Most of Ingles' stores are located within 280 mi of its warehouse and distribution facilities, near Asheville, North Carolina. The company operates 1.65 million square feet of warehouse and distribution facilities. These facilities supply the company’s supermarkets with approximately 62% of the goods the company sells. The remaining 38% is purchased from third parties and is generally delivered directly to the stores. The proximity of the company’s purchasing and distribution operations to its stores facilitates the distribution of perishable and non-perishable items.

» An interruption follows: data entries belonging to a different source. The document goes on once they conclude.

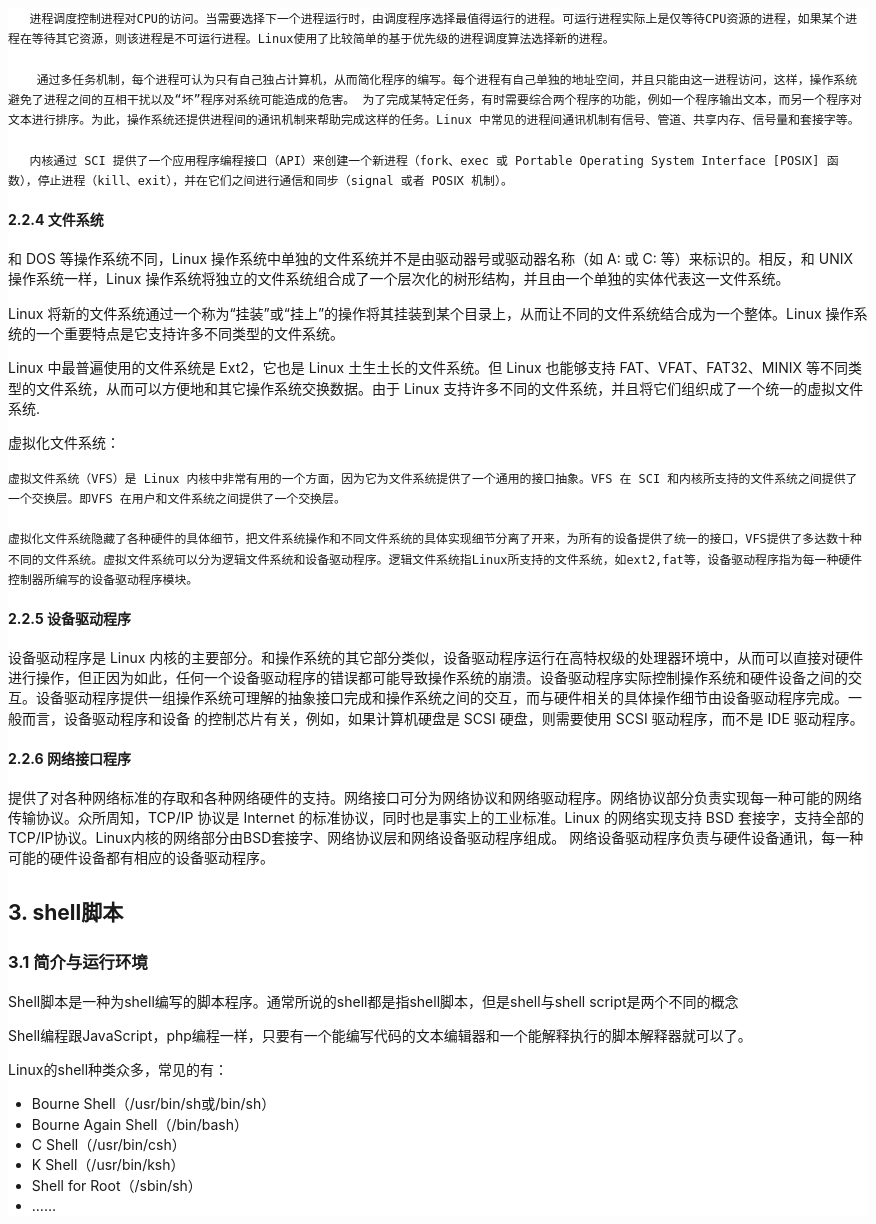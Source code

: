        进程调度控制进程对CPU的访问。当需要选择下一个进程运行时，由调度程序选择最值得运行的进程。可运行进程实际上是仅等待CPU资源的进程，如果某个进程在等待其它资源，则该进程是不可运行进程。Linux使用了比较简单的基于优先级的进程调度算法选择新的进程。 
    
        通过多任务机制，每个进程可认为只有自己独占计算机，从而简化程序的编写。每个进程有自己单独的地址空间，并且只能由这一进程访问，这样，操作系统避免了进程之间的互相干扰以及“坏”程序对系统可能造成的危害。 为了完成某特定任务，有时需要综合两个程序的功能，例如一个程序输出文本，而另一个程序对文本进行排序。为此，操作系统还提供进程间的通讯机制来帮助完成这样的任务。Linux 中常见的进程间通讯机制有信号、管道、共享内存、信号量和套接字等。 
    
       内核通过 SCI 提供了一个应用程序编程接口（API）来创建一个新进程（fork、exec 或 Portable Operating System Interface [POSⅨ] 函数），停止进程（kill、exit），并在它们之间进行通信和同步（signal 或者 POSⅨ 机制）。
#### 2.2.4 文件系统

和 DOS 等操作系统不同，Linux 操作系统中单独的文件系统并不是由驱动器号或驱动器名称（如 A:  或 C:  等）来标识的。相反，和 UNIX  操作系统一样，Linux 操作系统将独立的文件系统组合成了一个层次化的树形结构，并且由一个单独的实体代表这一文件系统。

Linux  将新的文件系统通过一个称为“挂装”或“挂上”的操作将其挂装到某个目录上，从而让不同的文件系统结合成为一个整体。Linux  操作系统的一个重要特点是它支持许多不同类型的文件系统。

Linux 中最普遍使用的文件系统是 Ext2，它也是 Linux  土生土长的文件系统。但 Linux  也能够支持 FAT、VFAT、FAT32、MINIX 等不同类型的文件系统，从而可以方便地和其它操作系统交换数据。由于 Linux  支持许多不同的文件系统，并且将它们组织成了一个统一的虚拟文件系统.

虚拟化文件系统：

```
虚拟文件系统（VFS）是 Linux 内核中非常有用的一个方面，因为它为文件系统提供了一个通用的接口抽象。VFS 在 SCI 和内核所支持的文件系统之间提供了一个交换层。即VFS 在用户和文件系统之间提供了一个交换层。

虚拟化文件系统隐藏了各种硬件的具体细节，把文件系统操作和不同文件系统的具体实现细节分离了开来，为所有的设备提供了统一的接口，VFS提供了多达数十种不同的文件系统。虚拟文件系统可以分为逻辑文件系统和设备驱动程序。逻辑文件系统指Linux所支持的文件系统，如ext2,fat等，设备驱动程序指为每一种硬件控制器所编写的设备驱动程序模块。
```

#### 2.2.5 设备驱动程序

设备驱动程序是 Linux  内核的主要部分。和操作系统的其它部分类似，设备驱动程序运行在高特权级的处理器环境中，从而可以直接对硬件进行操作，但正因为如此，任何一个设备驱动程序的错误都可能导致操作系统的崩溃。设备驱动程序实际控制操作系统和硬件设备之间的交互。设备驱动程序提供一组操作系统可理解的抽象接口完成和操作系统之间的交互，而与硬件相关的具体操作细节由设备驱动程序完成。一般而言，设备驱动程序和设备
的控制芯片有关，例如，如果计算机硬盘是 SCSI  硬盘，则需要使用 SCSI  驱动程序，而不是 IDE 驱动程序。 

#### 2.2.6 网络接口程序

 提供了对各种网络标准的存取和各种网络硬件的支持。网络接口可分为网络协议和网络驱动程序。网络协议部分负责实现每一种可能的网络传输协议。众所周知，TCP/IP  协议是 Internet  的标准协议，同时也是事实上的工业标准。Linux  的网络实现支持 BSD 套接字，支持全部的TCP/IP协议。Linux内核的网络部分由BSD套接字、网络协议层和网络设备驱动程序组成。 
    网络设备驱动程序负责与硬件设备通讯，每一种可能的硬件设备都有相应的设备驱动程序。

## 3. shell脚本

### 3.1 简介与运行环境

Shell脚本是一种为shell编写的脚本程序。通常所说的shell都是指shell脚本，但是shell与shell script是两个不同的概念

Shell编程跟JavaScript，php编程一样，只要有一个能编写代码的文本编辑器和一个能解释执行的脚本解释器就可以了。

Linux的shell种类众多，常见的有：

- Bourne Shell（/usr/bin/sh或/bin/sh）
- Bourne Again Shell（/bin/bash）
- C Shell（/usr/bin/csh）
- K Shell（/usr/bin/ksh）
- Shell for Root（/sbin/sh）
- ……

The company owns a 1,649,000 square foot facility, which is strategically located between Interstate 40 and Highway 70 near Asheville, North Carolina, as well as the 119 acres of land on which it is situated. The facility includes the company’s headquarters and its warehouse and distribution facility. The property also includes truck servicing and fuel storage facilities. The company also owns a 139,000 square foot warehouse on 21 acres of land approximately one mile from its main warehouse and distribution facility. Goods from the warehouse and distribution facilities and the milk processing and packaging plant are distributed to the company’s stores by a fleet of 193 tractors and 751 trailers that the company owns, operates and maintains.

==Locations==
Ingles operates 198 stores in six southeastern states:
- Alabama: 1
- Georgia: 65
- North Carolina: 75
- South Carolina: 35
- Tennessee: 21
- Virginia: 1

They also operate 9 Sav-mor Foods locations in North Carolina, South Carolina and Tennessee.
===Ingles' Look for the Helpers Fundraiser===
Their release year and locations were:
- 2004: Hayesville and Kings Mountain
- 2005: Dallas, Elkin, Morganton and Mars Hill
- 2006: Lake Lure, Shelby, Spruce Pine and Statesville
- 2007: Lincolnton, Marion and Mills River
- 2008: Bessemer City, Etowah, Marshall and Thomasville
- 2009: Robbinsville and Walnut Cove

===Ingles' Won't You Be Our Neighbor? Fundraiser===
Their release year and locations were:
- 2004: Hayesville and Kings Mountain
- 2005: Dallas, Elkin, Granite Falls, Morganton and Mars Hill
- 2006: Lake Lure, Shelby, Spruce Pine and Statesville
- 2007: Lincolnton, Marion and Mills River
- 2008: Bessemer City, Etowah, Marshall and Thomasville
- 2009: Robbinsville and Walnut Cove
- 2010: Canton, Sylva, Brevard, Burnsville and Franklin

== Private label brands ==
Ingles sells products with the Laura Lynn brand, named for Ingle's daughter Laura Lynn, now Laura Ingle Sharp. She worked in advertising for the chain starting in the 1970s and has been a member of the board of directors since 1997. The chain sells natural and organic products under the Harvest Farms label. A few other products are sold with the Ingles Best label. The brand of generic pharmacy products sold, Quality Choice, is not a brand exclusive to Ingles Markets.

==Competition==
Local and regional competitors include Food City, Food Lion, Harris Teeter, Harveys, Target, Aldi, Lidl, Walmart, Kroger, Lowes Foods, Publix, and United Grocery Outlet.